**TASK REQUIREMENTS**:
Without including any pictures, give back all of the data exactly.
--- SUPPLIED DATA Enclosed Below ---
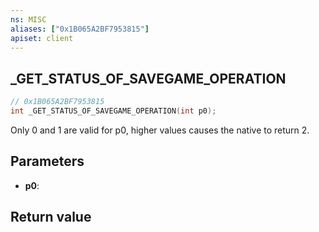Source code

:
 ```yaml
---
ns: MISC
aliases: ["0x1B065A2BF7953815"]
apiset: client
---
```

## _GET_STATUS_OF_SAVEGAME_OPERATION

```c
// 0x1B065A2BF7953815
int _GET_STATUS_OF_SAVEGAME_OPERATION(int p0);
```

Only 0 and 1 are valid for p0, higher values causes the native to return 2.

## Parameters
* **p0**:

## Return value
--- End of Enclosed SUPPLIED DATA ---
**YOUR RESPONSE**:
Source code

:
 ```yaml
---
ns: MISC
aliases: ["0x1B065A2BF7953815"]
apiset: client
---
```

## _GET_STATUS_OF_SAVEGAME_OPERATION

```c
// 0x1B065A2BF7953815
int _GET_STATUS_OF_SAVEGAME_OPERATION(int p0);
```

Only 0 and 1 are valid for p0, higher values causes the native to return 2.

## Parameters
* **p0**:

## Return value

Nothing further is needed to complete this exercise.